**Input material**

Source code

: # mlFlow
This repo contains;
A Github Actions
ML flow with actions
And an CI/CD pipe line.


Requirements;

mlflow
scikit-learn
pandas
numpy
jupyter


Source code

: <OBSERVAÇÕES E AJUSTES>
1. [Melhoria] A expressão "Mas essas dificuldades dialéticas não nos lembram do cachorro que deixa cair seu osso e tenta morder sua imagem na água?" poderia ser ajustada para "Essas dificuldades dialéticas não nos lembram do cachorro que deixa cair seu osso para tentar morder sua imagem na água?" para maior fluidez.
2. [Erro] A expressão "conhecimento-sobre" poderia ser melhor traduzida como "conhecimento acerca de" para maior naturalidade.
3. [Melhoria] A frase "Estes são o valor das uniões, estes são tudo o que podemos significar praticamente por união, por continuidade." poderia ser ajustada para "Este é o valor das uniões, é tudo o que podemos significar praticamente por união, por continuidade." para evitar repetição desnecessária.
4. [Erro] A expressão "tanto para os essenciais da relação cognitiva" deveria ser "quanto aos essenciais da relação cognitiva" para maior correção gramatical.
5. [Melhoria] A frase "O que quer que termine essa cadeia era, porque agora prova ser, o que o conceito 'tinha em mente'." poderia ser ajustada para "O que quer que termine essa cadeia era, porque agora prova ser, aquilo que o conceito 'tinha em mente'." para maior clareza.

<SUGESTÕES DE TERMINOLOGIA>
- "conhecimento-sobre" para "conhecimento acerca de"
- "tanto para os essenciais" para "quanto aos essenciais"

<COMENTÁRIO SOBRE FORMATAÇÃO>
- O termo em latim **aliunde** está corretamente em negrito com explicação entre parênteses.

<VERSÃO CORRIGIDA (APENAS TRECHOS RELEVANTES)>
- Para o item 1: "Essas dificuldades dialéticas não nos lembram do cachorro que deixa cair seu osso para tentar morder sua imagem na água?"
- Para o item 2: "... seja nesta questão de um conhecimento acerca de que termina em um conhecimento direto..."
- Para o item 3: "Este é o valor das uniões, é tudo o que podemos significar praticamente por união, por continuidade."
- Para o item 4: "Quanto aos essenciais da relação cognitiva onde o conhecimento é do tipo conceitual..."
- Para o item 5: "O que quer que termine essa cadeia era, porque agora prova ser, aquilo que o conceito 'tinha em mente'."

**Required action**
How many lines of the entries above include the word "dialéticas"? Reply with the number alone.

**Problem solution**
2